Following a red state trend, GOP lawmakers take aim at Iowa university diversity programs

Public universities in Iowa would be required to disband their diversity, equity and inclusion programs under a bill advancing in the Iowa House.

House File 218 would prohibit the University of Iowa, Iowa State University and the University of Northern Iowa from spending any state appropriation or private funds on a diversity, equity or inclusion office or administrator.

How would the bill target diversity, equity and inclusion?

The bill broadly defines "diversity, equity and inclusion," often called DEI, to include any university program implemented with reference to race, and training or activity that references race, gender identity or sexual orientation.

The bill does not explicitly prohibit those programs, but it would stop universities from hiring DEI professionals to create and administer them to all students.

"For too long, the DEI bureaucracies at our institutions of higher education have been used to impose ideological conformity and promote far-left political activism," said Rep. Taylor Collins, R-Mediapolis, an alumnus of Iowa State University and Drake University.
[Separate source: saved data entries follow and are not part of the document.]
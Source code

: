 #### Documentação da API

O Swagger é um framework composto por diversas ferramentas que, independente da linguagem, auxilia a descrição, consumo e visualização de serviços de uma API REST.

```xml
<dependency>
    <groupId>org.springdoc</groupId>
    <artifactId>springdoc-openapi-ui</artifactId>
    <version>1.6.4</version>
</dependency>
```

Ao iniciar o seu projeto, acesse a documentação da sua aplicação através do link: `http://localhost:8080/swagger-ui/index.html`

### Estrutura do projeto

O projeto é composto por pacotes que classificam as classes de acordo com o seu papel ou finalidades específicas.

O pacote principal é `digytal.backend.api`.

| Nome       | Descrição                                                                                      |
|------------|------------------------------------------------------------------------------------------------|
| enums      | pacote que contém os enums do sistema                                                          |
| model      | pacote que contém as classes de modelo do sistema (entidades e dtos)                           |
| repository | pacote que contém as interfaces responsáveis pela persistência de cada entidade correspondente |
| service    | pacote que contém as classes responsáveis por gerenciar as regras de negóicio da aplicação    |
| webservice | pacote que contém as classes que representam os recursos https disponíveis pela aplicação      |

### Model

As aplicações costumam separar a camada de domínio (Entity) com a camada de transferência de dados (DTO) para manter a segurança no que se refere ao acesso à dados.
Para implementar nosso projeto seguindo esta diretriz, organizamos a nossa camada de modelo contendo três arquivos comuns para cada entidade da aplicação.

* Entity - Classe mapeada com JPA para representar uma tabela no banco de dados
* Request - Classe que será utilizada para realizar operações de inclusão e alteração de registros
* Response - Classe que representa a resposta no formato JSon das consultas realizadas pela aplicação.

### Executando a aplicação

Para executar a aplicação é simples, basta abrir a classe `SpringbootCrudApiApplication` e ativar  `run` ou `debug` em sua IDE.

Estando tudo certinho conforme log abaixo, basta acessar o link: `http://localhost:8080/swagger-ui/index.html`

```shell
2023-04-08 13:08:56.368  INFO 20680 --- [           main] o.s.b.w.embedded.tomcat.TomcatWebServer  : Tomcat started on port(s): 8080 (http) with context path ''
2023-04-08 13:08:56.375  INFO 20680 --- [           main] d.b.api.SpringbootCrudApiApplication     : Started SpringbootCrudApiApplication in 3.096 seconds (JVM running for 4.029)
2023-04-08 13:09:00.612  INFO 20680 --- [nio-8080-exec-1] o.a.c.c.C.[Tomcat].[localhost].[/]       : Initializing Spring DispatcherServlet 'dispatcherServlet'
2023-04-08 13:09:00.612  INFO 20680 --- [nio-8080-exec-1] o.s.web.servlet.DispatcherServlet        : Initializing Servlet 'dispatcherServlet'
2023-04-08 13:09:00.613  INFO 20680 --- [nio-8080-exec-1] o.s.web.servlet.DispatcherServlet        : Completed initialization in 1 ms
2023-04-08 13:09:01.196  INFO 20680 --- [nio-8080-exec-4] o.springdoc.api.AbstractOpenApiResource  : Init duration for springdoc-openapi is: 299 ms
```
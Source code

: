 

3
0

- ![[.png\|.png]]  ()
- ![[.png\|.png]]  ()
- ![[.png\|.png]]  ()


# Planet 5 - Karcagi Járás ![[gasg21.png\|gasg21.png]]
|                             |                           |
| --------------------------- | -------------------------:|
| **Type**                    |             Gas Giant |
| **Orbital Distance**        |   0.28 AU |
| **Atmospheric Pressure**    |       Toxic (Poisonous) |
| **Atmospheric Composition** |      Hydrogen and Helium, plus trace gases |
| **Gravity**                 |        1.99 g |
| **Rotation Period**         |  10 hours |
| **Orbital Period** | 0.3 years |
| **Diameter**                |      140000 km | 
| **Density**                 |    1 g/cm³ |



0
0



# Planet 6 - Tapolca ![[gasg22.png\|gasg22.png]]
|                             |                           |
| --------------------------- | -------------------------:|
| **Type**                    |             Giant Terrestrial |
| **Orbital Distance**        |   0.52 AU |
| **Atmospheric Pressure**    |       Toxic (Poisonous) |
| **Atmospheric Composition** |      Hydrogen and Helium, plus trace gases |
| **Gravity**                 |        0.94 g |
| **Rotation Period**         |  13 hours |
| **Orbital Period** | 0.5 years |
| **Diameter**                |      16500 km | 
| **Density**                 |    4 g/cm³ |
Collins said Iowa State pushed a "woke agenda" when he was a student there.

Rep. Taylor Collins, R-Mediapolis.
Rep. Taylor Collins, R-Mediapolis.

What problems could the DEI bill create for universities?

Representatives from the Iowa Board of Regents urged lawmakers to reject the proposal. They argued eliminating DEI programs would interfere with federal research contracts, accreditation programs and training that mitigate legal risks.

Board of Regents Chief Academic Officer Rachel Boon said the bill may also prohibit the universities from offering demographic-specific scholarships such as those for women in STEM fields or members of tribal nations.

"We would have real concerns about the immediate impact of removing the scholarship support," Boon said.

The university presidents told lawmakers in February that DEI departments provide essential support for students from a range of different backgrounds, including first-generation and low-income students.

"To bring people in, we have the vision and ability to think about diversity, equity and inclusion in a really expansive way — not just about race, not just about gender, but about things like learning disabilities," University of Iowa President Barbara Wilson said. "Just imagine a young student coming to us from a rural community with dyslexia or autism.”

University of Iowa President Barbara Wilson
University of Iowa President Barbara Wilson

The presidents said businesses, including corporations based in Iowa, expect graduates to be comfortable working in diverse workplaces.

How would the DEI bill work, and where did come from?

The bill would redirect funds used for DEI administrators and programs toward scholarships for low-income and middle-income students, or to lowering tuition and fees for in-state students.

Like many high-profile bills in Iowa's Capitol this session, the proposal mirrors similar action from other Republican-led states. Gov. Ron DeSantis called on the Florida Legislature last month to ban DEI programs and "critical race theory" at state colleges.

Iowa's bill appears to be based on model language from the Manhattan Institute, a conservative think tank. Its brief advises state lawmakers that they have the power to push back on DEI programs that "stifle intellectual diversity, prevent equal opportunity and exclude anyone who dissents from a rigid orthodoxy."

What's next for the DEI bill?

The House Education Committee advanced the bill Wednesday afternoon, narrowly clearing a mid-session legislative deadline.

The committee adopted an amendment to the legislation that would allow universities to make some exceptions when DEI is required in federal research contracts.